Ma aveva sempre saputo? Anche allora? Anche quando aveva indossato quel nome e quel cuore? Anche in quel tempo in cui aveva vissuto un vita e una passione tanto intensa quanto sbagliata?
Sua madre sapeva quando aveva asciugato le sue lacrime dopo l'inganno di Loki? Quando aveva pianto la sua morte e aveva sospirato fra le sue braccia quanto sentisse la mancanza di suo fratello? Quanto amasse suo fratello?
E suo padre sapeva, quando rigido e regale aveva comunicato la crudele verità delle origini di un bambino rubato al suo mondo e cresciuto e cullato in una calda e atroce menzogna?
Temeva quale fosse la risposta.

Sono ombre nere quelle che abbracciano il destino di Midgard e quello del resto dei Nove Regni. Sono nere le ombre che abbracciano il cuore di Loki.
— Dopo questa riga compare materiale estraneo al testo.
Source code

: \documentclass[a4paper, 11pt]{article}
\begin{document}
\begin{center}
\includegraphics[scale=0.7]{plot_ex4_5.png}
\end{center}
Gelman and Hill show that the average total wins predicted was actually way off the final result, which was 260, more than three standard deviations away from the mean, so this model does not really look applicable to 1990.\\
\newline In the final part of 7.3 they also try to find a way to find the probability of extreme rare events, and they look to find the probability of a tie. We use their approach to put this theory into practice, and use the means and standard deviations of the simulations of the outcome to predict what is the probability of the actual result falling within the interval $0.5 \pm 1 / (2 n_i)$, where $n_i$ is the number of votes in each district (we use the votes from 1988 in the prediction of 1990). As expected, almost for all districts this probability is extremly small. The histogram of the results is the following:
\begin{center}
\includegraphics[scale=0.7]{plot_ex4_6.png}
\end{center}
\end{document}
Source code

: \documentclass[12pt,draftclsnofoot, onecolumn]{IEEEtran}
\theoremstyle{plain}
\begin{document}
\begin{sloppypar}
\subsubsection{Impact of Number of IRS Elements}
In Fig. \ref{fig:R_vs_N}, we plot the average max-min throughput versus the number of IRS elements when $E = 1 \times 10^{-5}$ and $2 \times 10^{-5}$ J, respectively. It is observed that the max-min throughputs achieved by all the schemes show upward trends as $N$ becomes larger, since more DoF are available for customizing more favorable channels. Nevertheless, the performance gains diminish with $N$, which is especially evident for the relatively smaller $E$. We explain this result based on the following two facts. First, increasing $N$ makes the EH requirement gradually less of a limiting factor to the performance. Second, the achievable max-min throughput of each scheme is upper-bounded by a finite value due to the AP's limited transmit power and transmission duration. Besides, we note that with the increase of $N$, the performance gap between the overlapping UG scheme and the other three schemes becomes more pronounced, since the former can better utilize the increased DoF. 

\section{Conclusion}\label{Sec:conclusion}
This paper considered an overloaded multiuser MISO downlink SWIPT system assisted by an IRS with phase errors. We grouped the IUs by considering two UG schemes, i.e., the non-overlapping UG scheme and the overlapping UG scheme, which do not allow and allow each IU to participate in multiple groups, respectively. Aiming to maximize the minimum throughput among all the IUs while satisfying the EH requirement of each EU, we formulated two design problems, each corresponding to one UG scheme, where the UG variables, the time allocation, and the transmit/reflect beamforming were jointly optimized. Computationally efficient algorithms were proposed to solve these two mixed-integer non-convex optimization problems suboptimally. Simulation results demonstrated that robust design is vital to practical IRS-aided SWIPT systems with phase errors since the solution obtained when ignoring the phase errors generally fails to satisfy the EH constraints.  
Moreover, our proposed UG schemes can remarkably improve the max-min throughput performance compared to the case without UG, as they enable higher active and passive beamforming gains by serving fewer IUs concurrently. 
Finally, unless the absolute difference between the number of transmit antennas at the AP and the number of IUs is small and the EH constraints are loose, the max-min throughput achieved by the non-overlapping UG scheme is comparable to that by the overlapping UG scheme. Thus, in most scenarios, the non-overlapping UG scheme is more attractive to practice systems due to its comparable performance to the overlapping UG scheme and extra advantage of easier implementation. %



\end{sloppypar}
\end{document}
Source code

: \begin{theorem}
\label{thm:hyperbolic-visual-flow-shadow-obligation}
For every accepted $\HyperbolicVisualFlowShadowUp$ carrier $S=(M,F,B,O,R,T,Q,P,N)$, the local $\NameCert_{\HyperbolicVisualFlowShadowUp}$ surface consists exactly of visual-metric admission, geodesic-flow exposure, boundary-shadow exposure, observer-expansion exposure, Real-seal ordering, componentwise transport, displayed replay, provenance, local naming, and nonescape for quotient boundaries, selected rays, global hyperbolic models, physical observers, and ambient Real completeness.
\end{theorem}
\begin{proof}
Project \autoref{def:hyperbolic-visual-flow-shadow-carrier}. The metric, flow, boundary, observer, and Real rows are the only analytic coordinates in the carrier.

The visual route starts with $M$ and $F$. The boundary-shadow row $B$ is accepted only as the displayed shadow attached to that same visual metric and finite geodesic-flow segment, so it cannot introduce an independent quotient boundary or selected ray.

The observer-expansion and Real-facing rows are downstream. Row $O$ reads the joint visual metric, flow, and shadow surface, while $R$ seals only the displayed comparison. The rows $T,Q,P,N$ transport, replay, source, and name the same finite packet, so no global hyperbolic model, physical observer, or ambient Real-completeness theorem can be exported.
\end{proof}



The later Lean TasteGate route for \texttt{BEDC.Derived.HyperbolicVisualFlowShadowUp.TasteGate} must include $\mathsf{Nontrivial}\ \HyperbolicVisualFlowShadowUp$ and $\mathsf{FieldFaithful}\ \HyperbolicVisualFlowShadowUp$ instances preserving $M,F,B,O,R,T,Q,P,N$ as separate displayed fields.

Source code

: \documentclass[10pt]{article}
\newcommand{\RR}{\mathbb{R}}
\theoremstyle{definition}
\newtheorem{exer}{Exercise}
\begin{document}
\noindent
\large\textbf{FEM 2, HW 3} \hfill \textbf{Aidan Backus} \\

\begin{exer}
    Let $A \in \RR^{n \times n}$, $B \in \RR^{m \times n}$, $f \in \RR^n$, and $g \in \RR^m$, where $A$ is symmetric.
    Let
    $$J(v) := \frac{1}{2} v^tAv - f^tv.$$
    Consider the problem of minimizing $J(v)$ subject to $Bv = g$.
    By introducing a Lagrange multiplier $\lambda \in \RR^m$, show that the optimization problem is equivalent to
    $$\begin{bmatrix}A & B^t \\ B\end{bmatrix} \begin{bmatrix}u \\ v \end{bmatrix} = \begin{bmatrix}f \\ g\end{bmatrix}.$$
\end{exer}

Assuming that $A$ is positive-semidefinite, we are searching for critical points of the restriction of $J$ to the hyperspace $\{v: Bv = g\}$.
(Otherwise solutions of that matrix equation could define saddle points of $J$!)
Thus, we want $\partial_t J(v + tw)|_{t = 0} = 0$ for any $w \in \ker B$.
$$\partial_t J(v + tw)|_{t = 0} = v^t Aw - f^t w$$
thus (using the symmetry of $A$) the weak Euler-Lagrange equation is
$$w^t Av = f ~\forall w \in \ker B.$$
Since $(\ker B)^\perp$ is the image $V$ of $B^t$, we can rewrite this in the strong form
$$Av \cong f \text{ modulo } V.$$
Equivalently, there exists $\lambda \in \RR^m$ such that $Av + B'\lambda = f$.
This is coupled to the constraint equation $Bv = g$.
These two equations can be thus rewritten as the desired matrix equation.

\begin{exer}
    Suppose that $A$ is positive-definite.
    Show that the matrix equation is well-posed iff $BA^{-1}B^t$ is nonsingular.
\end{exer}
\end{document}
Sono ombre antiche e cariche di rancore, un rancore che può distruggerlo...

Aiutami a capire, Madre, aiutami a scogliere quelle ombre...
Ma non c'era soluzione in quelle parole, c'era solo una richiesta.

Pensa come fratello ma agisci come un Re. Cerca la forza nel fondo del tuo cuore e non avere paura di usarla...
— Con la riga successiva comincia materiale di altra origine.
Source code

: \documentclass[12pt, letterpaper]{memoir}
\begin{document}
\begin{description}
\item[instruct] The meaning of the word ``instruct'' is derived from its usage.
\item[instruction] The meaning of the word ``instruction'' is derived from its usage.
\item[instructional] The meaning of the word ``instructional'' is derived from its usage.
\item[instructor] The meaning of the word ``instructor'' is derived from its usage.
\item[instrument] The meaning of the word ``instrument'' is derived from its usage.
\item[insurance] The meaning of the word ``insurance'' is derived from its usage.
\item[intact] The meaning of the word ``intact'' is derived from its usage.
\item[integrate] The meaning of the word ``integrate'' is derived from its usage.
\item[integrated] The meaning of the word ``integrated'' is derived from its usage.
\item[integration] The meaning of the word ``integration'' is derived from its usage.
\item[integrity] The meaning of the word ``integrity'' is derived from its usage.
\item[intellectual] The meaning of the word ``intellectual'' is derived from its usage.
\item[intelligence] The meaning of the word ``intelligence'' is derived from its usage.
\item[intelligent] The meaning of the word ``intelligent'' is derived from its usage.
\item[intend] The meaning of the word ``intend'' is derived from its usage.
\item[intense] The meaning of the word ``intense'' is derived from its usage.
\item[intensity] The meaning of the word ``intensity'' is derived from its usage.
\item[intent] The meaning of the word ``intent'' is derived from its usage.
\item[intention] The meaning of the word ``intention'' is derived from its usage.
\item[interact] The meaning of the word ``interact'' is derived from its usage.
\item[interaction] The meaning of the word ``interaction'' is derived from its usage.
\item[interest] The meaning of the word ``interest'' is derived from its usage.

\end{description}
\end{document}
Usarla contro chi, Madre? Contro cosa?

Midgard è celata alla nostra vista. Tutto è celato eppure il mio sguardo non ti abbandonerà, figlio mio, non abbandonerà nessuno di voi.
Anche le tenebre più fitte possono essere squarciate da un semplice raggio.
Ricordalo, bambino mio...

Sollevò gli occhi al cielo sempre più caldo e sospirò le ultime parole che sua madre aveva scritto.
«...C'è sempre speranza.»











***



Note:
[1] La battuta di Tony è un riferimento alla famosa scena del bellissimo film “Secretary”.








NdA.
Eccoci qui, ormai la verità è lì lì per essere scoperta...
...
Sìììì, credeteci XDDD
Più che altro iniziamo a smuovere le cose anche perché Lokino tornerà a fare danni, e che danni, signore mie u.u
E Linn si è presa una cotta per Cap, e Tony pure si è preso qualcosa per (colpa di) Cap, diciamo un livido sotto al ginocchio OxO
Io invece soffro di crisi da felicità natalizia e vorrei solo abbracciare tutti coloro che stanno seguendo questo sequel perché vi voglio bene e voglio bene a questa storia e la sto scrivendo con cuore e pancia *^*
Un abbraccio anche a quelle due serpi di Amora e Styrkárr perché grazie a loro posso bullizzare Loki senza troppi sensi di colpa XDDD
Il piccolo principe mi perdonerà, mi farò perdonare, promesso...
Ok, sparisco io e le mie demenze da xmas-addict.

Vi auguro un felice e sereno natale e, se non dovessimo leggerci, buona fine e miglior inizio!